Mildred Howard: Some Considerations

The San Francisco Bay Area is home to any given number of committed, accomplished and energetic artists.  In a region of the country greatly enriched by the communities of professional artists who reside there, Mildred Howard has distinguished herself as a practitioner whose work is particularly compelling, engaging, and conspicuous. Howard has maintained, indeed expanded, her career over a number of decades, and, as this overview of her recent work, at the Fred Jones Jr. Museum of Art, University of Oklahoma, so ably demonstrates, she continues to make the most engaging and singular of artwork. 
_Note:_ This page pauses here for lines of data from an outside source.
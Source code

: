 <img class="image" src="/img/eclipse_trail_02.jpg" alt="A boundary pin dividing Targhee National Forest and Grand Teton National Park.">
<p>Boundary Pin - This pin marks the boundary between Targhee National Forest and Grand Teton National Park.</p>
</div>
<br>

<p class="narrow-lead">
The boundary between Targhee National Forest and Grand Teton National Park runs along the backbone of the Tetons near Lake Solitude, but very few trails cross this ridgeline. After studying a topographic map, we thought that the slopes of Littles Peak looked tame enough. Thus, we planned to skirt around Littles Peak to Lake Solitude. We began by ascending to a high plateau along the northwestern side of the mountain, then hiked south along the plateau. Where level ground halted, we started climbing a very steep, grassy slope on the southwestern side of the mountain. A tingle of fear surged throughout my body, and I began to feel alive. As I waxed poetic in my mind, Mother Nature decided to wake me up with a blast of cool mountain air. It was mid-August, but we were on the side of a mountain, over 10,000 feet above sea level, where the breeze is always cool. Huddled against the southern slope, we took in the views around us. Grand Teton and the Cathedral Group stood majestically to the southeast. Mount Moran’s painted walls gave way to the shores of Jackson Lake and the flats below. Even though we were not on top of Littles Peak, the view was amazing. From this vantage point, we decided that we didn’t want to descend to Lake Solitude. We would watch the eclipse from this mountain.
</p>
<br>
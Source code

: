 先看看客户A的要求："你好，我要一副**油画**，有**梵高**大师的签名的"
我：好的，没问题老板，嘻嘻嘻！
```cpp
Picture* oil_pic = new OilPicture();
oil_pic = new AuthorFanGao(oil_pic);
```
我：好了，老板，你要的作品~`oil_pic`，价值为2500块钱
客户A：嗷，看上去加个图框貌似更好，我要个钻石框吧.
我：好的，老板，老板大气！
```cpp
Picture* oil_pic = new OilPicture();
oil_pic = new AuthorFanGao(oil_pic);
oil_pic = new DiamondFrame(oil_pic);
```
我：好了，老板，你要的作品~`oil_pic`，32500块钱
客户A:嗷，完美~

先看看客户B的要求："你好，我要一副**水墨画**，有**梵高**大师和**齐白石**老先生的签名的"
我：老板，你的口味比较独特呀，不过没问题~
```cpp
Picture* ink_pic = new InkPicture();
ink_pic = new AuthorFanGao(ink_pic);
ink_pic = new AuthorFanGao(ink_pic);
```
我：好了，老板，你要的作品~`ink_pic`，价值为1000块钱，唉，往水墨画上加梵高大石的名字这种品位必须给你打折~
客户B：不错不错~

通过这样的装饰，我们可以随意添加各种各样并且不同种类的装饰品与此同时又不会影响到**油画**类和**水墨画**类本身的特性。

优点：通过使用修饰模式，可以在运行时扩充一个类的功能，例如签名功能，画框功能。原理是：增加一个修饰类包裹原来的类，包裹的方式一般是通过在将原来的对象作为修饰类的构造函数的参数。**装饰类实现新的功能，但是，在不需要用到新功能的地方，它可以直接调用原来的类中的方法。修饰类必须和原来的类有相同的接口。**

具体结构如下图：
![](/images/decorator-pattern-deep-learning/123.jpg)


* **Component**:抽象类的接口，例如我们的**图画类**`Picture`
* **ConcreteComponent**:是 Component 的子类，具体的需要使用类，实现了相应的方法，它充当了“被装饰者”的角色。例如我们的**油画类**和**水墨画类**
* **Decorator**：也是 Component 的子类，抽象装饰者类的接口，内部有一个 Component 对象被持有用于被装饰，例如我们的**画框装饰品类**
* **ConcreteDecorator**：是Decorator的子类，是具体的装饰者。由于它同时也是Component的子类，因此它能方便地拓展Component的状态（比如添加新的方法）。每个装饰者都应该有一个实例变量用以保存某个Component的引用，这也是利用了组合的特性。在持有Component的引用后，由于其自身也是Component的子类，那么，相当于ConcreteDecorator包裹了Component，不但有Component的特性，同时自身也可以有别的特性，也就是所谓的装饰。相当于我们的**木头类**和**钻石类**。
Howard is a prolific mixed media and installation artist whose work consistently draws on a wide range of cultural and social associations embedded in historical and contemporary experiences. Much of her art has previously focused on potent subject matter, rich with symbolism, such as the African-­American ‘storefront’ church, enabling her to create installations of profound aesthetic and cultural significance.  As Lizzetta LeFalle-­Collins has noted, “Howard uses materials that reference African American folk culture, but she reinterprets them in a contemporary art language.  Fragments of memory and history, architectural elements, and found and purchased objects are employed to create a visual language that is both personal and communal.  In the early 1980s her architectural constructions began as manipulated windows from storefronts and churches; they later evolved into constructed environments that not only recall real-­life structures but provide walk-­in environments.”  LeFalle-Collins also observes “Her work is engaging for its folk expressions of African American life and ways, yet she has consistently created conceptual works that speak to a wide audience.  Howard shares her personal experiences and interpretations of her culture with all viewers, regardless of race or degree of artistic sophistication.” 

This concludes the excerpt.